News

SMA member interview with NT Australian of the Year

Apr 2, 2020

SMA Member Dr Geoffrey Thompson was recently recognised as the 2020 NT Australian of the year for his role in evacuating people during the wake of cyclone Tracey in 1974. Since then he’s been an amazing achiever, combing his passion for aviation and medicine, flying his own small planes to indigenous communities and running medical clinics. Has a strong interest in activity and health. Here are some of the highlights from his interview with the ABC.
Which year made you?

The most dramatic change for my life would be 1974. We live in a town that recognizes cyclones and its cyclone season. I was the air force doctor at the time and Darwin was a very active air force place at that stage, it’s not so much now. So, my job was to look after the air force personnel and the fighter pilot crew who were here at the time. We had a cyclone called Selma about two weeks before and like a lot of cyclones the threaten us we follow them on the meteor and pass away off to western Australia. This one was different. I wasn’t here on the night because my job rotated with the navy doctor at the time. I was in Wagga and I got a call early on the morning of Boxing Day 1974 to say get myself to Sydney very quickly as I was needed in Darwin because Darwin had been flattened. In those days there were no mobile phones and very little communications and the story that Darwin had been raised to the ground had been leaked by an amateur radio operator who managed to crank up a generator because there was no power and got the message out to the rest of Australia.

Can you paint a picture looking out of the RAAF window of Darwin in 1974?

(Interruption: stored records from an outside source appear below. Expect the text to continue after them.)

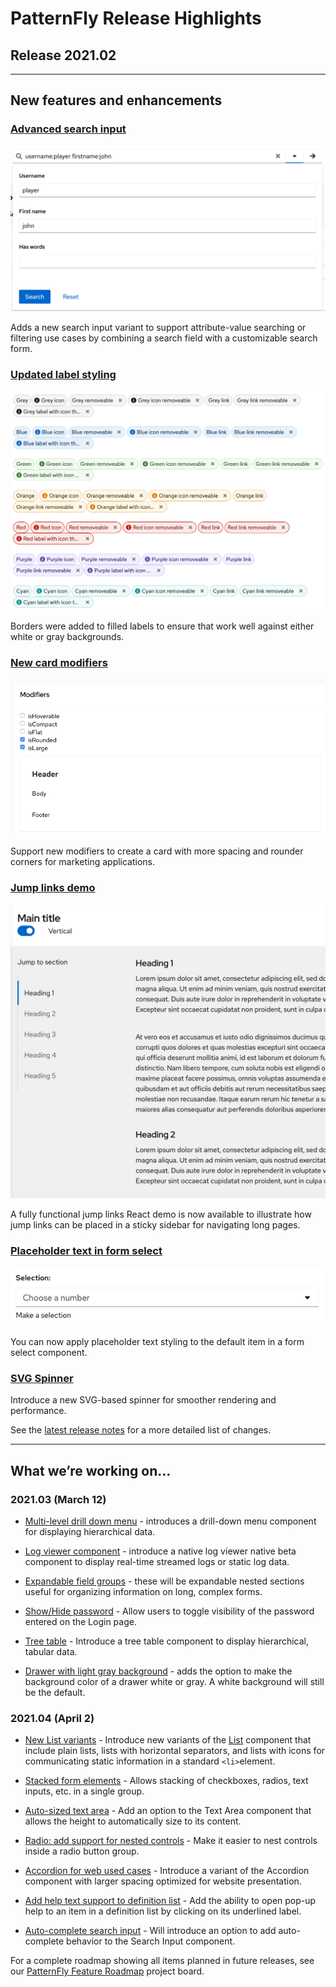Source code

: # PatternFly Release Highlights
## Release 2021.02
----------------------------------------------------------
## New features and enhancements

### [Advanced search input](https://www.patternfly.org/v4/components/search-input#advanced)

![advanced search input](./img/advanced-search.png)

Adds a new search input variant to support attribute-value searching or filtering use cases by combining a search field with a customizable search form.

### [Updated label styling](https://www.patternfly.org/v4/components/label)

![label styles](./img/labels.png)

Borders were added to filled labels to ensure that work well against either white or gray backgrounds.

### [New card modifiers](https://patternfly-react-pr-5389.surge.sh/components/card#modifiers)

![modifiers for large card](./img/card-modifiers.png)

Support new modifiers to create a card with more spacing and rounder corners for marketing applications.

### [Jump links demo](https://www.patternfly.org/v4/components/jump-links/react-demos)

![jump links demo](./img/jump-links.png)

A fully functional jump links React demo is now available to illustrate how jump links can be placed in a sticky sidebar for navigating long pages.

### [Placeholder text in form select](https://www.patternfly.org/v4/components/form-select)

![form select with placeholder text](./img/form-select.png)

You can now apply placeholder text styling to the default item in a form select component.

### [SVG Spinner](https://www.patternfly.org/v4/components/spinner)
Introduce a new SVG-based spinner for smoother rendering and performance.

See the [latest release notes](https://www.patternfly.org/v4/developer-resources/release-notes) for a more detailed list of changes.

-----------------------------------------------------------------------------

## What we’re working on...

### 2021.03 (March 12)

* [Multi-level drill down menu](https://github.com/patternfly/patternfly-react/issues/5024) - introduces a drill-down menu component for displaying hierarchical data.

* [Log viewer component](https://github.com/patternfly/patternfly-react/issues/5341) - introduce a native log viewer native beta component to display real-time streamed logs or static log data.

* [Expandable field groups](https://github.com/patternfly/patternfly-react/issues/5023) - these will be expandable nested sections useful for organizing information on long, complex forms.

* [Show/Hide password](https://github.com/patternfly/patternfly/issues/3770) - Allow users to toggle visibility of the password entered on the Login page.

* [Tree table](https://github.com/patternfly/patternfly/issues/3809) - Introduce a tree table component to display hierarchical, tabular data.

* [Drawer with light gray background](https://github.com/patternfly/patternfly-react/issues/5423) - adds the option to make the background color of a drawer white or gray. A white background will still be the default.

### 2021.04 (April 2)

* [New List variants](https://github.com/patternfly/patternfly-react/issues/5336) - Introduce new variants of the [List](https://www.patternfly.org/v4/components/list) component that include plain lists, lists with horizontal separators, and lists with icons for communicating static information in a standard `<li>`element.

* [Stacked form elements](https://github.com/patternfly/patternfly-react/issues/5286) - Allows stacking of checkboxes, radios, text inputs, etc. in a single group.

* [Auto-sized text area](https://github.com/patternfly/patternfly/issues/3837) - Add an option to the Text Area component that allows the height to automatically size to its content.

* [Radio: add support for nested controls](https://github.com/patternfly/patternfly/issues/3717) - Make it easier to nest controls inside a radio button group.

* [Accordion for web used cases](https://github.com/patternfly/patternfly/issues/3865) - Introduce a variant of the Accordion component with larger spacing optimized for website presentation.

* [Add help text support to definition list](https://github.com/patternfly/patternfly-react/issues/5482) - Add the ability to open pop-up help to an item in a definition list by clicking on its underlined label.

* [Auto-complete search input](https://github.com/patternfly/patternfly/issues/3863) - Will introduce an option to add auto-complete behavior to the Search Input component.

For a complete roadmap showing all items planned in future releases, see our [PatternFly Feature Roadmap](https://github.com/orgs/patternfly/projects/4?fullscreen=true) project board.
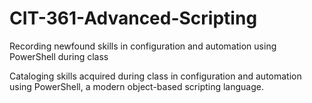# CIT-361-Advanced-Scripting
Recording newfound skills in configuration and automation using PowerShell during class


Cataloging skills acquired during class in configuration and automation using PowerShell, a modern object-based scripting language.

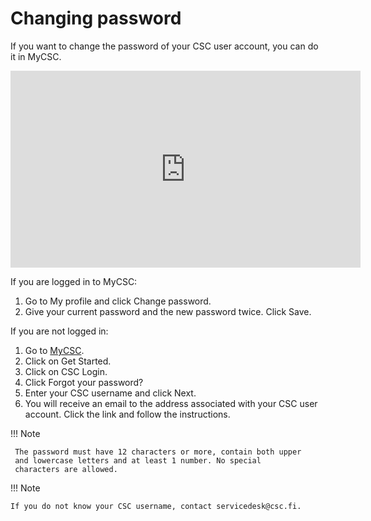 # Changing password

If you want to change the password of your CSC user account, you can
do it in MyCSC.

<iframe width="560" height="315" src="https://www.youtube.com/embed/dsZpJ88mep8" frameborder="0" allow="accelerometer; autoplay; encrypted-media; gyroscope; picture-in-picture" allowfullscreen></iframe>

If you are logged in to MyCSC:

1. Go to My profile and click Change password.
1. Give your current password and the new password twice. Click Save.

If you are not logged in:

1. Go to [MyCSC](adding-member-to-project.md).
1. Click on Get Started.
1. Click on CSC Login.
1. Click Forgot your password?
1. Enter your CSC username and click Next.
1. You will receive an email to the address associated with your CSC
user account. Click the link and follow the instructions.

!!! Note

     The password must have 12 characters or more, contain both upper
     and lowercase letters and at least 1 number. No special
     characters are allowed.

!!! Note

    If you do not know your CSC username, contact servicedesk@csc.fi.
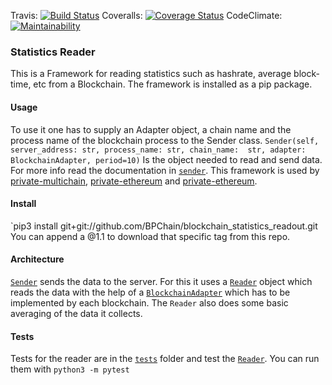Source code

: Travis: [![Build Status](https://travis-ci.org/BPChain/blockchain_statistics_readout.svg?branch=master)](https://travis-ci.org/BPChain/blockchain_statistics_readout)
Coveralls: [![Coverage Status](https://coveralls.io/repos/github/BPChain/blockchain_statistics_readout/badge.svg?branch=master)](https://coveralls.io/github/BPChain/blockchain_statistics_readout?branch=master)
CodeClimate: [![Maintainability](https://api.codeclimate.com/v1/badges/a9a3a37c323c0a0d945f/maintainability)](https://codeclimate.com/github/BPChain/blockchain_statistics_readout/maintainability)


### Statistics Reader
This is a Framework for reading statistics such as hashrate, average block-time, etc from a 
Blockchain. The framework is installed as a pip package. 

#### Usage
To use it one has to supply an Adapter object, a chain name and the process name of the blockchain
 process to the Sender class. `Sender(self, server_address: str, process_name: str, chain_name: 
 str, adapter: BlockchainAdapter, period=10)` Is the object needed to read and send data. For 
 more info read the documentation in [`sender`](statistics_reader/sender.py). This framework is 
 used by [private-multichain](https://github.com/BPChain/private-multichain), 
 [private-ethereum](https://github.com/BPChain/private-ethereum) and [private-ethereum](https://github.com/BPChain/private-xain). 
 
#### Install 
`pip3 install git+git://github.com/BPChain/blockchain_statistics_readout.git <br>
You can append a @1.1 to download that specific tag from this repo.

#### Architecture 
 [`Sender`](statistics_reader/sender.py) sends the data to the server. For this it uses a 
 [`Reader`](statistics_reader/blockchain_reader.py) object which reads the data with the help of 
 a [`BlockchainAdapter`](statistics_reader/blockchain_adapter.py) which has to be implemented by 
 each blockchain. The `Reader` also does some basic averaging of the data it collects. 
 
 #### Tests
 Tests for the reader are in the [`tests`](statistics_reader/tests) folder and test the 
 [`Reader`](statistics_reader/blockchain_reader.py). You can run them with `python3 -m pytest`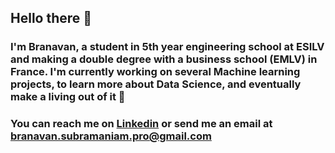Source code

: ## Hello there 👋

### I'm Branavan, a student in 5th year engineering school at ESILV and making a double degree with a business school (EMLV) in France. I'm currently working on several Machine learning projects, to learn more about Data Science, and eventually make a living out of it 🔭

### You can reach me on [Linkedin](www.linkedin.com/in/branavan-subramaniam) or send me an email at [branavan.subramaniam.pro@gmail.com](mailto:branavan.subramaniam.pro@gmail.com)

<!--
**branavan94/branavan94** is a ✨ _special_ ✨ repository because its `README.md` (this file) appears on your GitHub profile.

Here are some ideas to get you started:

-  I’m currently working on ...
- 🌱 I’m currently learning ...
- 👯 I’m looking to collaborate on ...
- 🤔 I’m looking for help with ...
- 💬 Ask me about ...
- 📫 How to reach me: ...
- 😄 Pronouns: ...
- ⚡ Fun fact: ...
-->
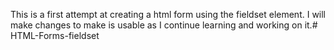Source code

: This is a first attempt at creating a html form using the fieldset element. I will make  changes to make is usable as I continue learning and working on it.# HTML-Forms-fieldset
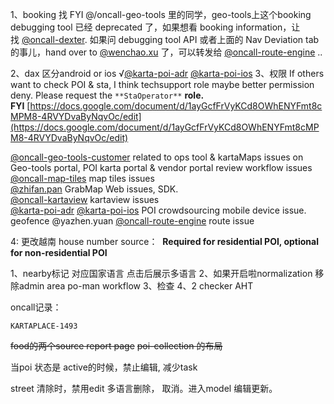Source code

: 1、booking 找 FYI @/oncall-geo-tools 里的同学，geo-tools上这个booking debugging tool 已经 deprecated 了，如果想看 booking information，让找 [@oncall-dexter](https://grab.enterprise.slack.com/admin/user_groups). 如果问 debugging tool API 或者上面的 Nav Deviation tab 的事儿，hand over to [@wenchao.xu](https://grab.slack.com/team/U03KANVDXMZ) 了，可以转发给 [@oncall-route-engine](https://grab.enterprise.slack.com/admin/user_groups) ..

2、dax 区分android or ios √[@karta-poi-adr](https://grab.slack.com/admin/user_groups) [@karta-poi-ios](https://grab.slack.com/admin/user_groups)
3、权限 If others want to check POI & sta, I think techsupport role maybe better
permission deny. Please request the `**StaOperator**` **role. FYI** [https://docs.google.com/document/d/1ayGcfFrVyKCd8OWhENYFmt8cMPM8-4RVYDvaByNqvOc/edit](https://docs.google.com/document/d/1ayGcfFrVyKCd8OWhENYFmt8cMPM8-4RVYDvaByNqvOc/edit)


[@oncall-geo-tools-customer](https://grab.enterprise.slack.com/admin/user_groups) related to ops tool & kartaMaps issues on Geo-tools portal, POI karta portal & vendor portal review workflow issues  
[@oncall-map-tiles](https://grab.enterprise.slack.com/admin/user_groups) map tiles issues  
[@zhifan.pan](https://grab.slack.com/team/WRVC4RJ7M) GrabMap Web issues, SDK.  
[@oncall-kartaview](https://grab.enterprise.slack.com/admin/user_groups) kartaview issues  
[@karta-poi-adr](https://grab.enterprise.slack.com/admin/user_groups) [@karta-poi-ios](https://grab.enterprise.slack.com/admin/user_groups) POI crowdsourcing mobile device issue.   geofence @yazhen.yuan
[@oncall-route-engine](https://grab.enterprise.slack.com/admin/user_groups) route issue



4: 更改越南 house number source：  **Required for residential POI, optional for non-residential POI** 

1、nearby标记 对应国家语言
	点击后展示多语言
2、如果开启啦normalization 移除admin area
	po-man
	workflow
3、检查
4、2 checker AHT


oncall记录：
	
	KARTAPLACE-1493


~~food的两个source report page~~
~~poi-collection 的布局~~



当poi 状态是 active的时候，禁止编辑,
	减少task

street 清除时，禁用edit
	多语言删除， 取消。进入model 编辑更新。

I’ve got photographs that I look at from time to time not that I need reminding, it’s usually just to show people who weren’t born then. It was just devastation. It was like pictures that I remember seeing of Hiroshima. Everything was flattened and there was very little except the occasional water tower that looked like inhabitable buildings. The air strip that we had landed on was shortened because it was covered in debris. The house that I was moving into was all flattened and all our possessions were lost.

Flying into such an unimaginable situation, did you know what you had to do? And what were your immediate priorities?

Interestingly the air force trained us well because part of being a military officer in Australia is to look after emergency situations and to particularly be involved in medical evacuation. The air force have air crafts on standby to do that in floods and fires etc. I guess the idea was to find someone in the chaos and talk to him about how we might evacuate the yet unknown injured people who were wandering around town. We decided that the air force would look after people who needed drips and stretcher evacuations and the red cross looked after the walking wounded. So, what we then had to do was set up a central point and get people out of the town in a hurry.

What was the impact on you physically and mentally?

In the first instance you do what you must do. Part of my training was to work with various other doctors to triage – which was hard to do because I had to put aside the fact that my wife and I had lost everything we had – so for that first week I was being a very busy doctor. I barely got any sleep because between the doctors we would work out who had to go next in approximately 20 people at a time who went off in a C-130. And so, we would just load up one plane and send it off and then the next. That was pretty much our role for the week until the number of people who needed emergency evacuation to better medical care reduced. Then one thing that really hit me and it took a week for this to happen – someone sat down in front of me and asked: “Hey Doc how did you fare”. And I thought that was interesting because in times of crisis we pull our heads in to focus on our own surroundings and I said: “Like you I lost everything I owned”. I remember that very clearly, thinking, how other people fare when you’re in the middle of it doesn’t always matter so much. It does to people outside of the city and hearing it from the media and hence the great generosity from the people back then. There was an amazing evacuation of 20,000 people in that week.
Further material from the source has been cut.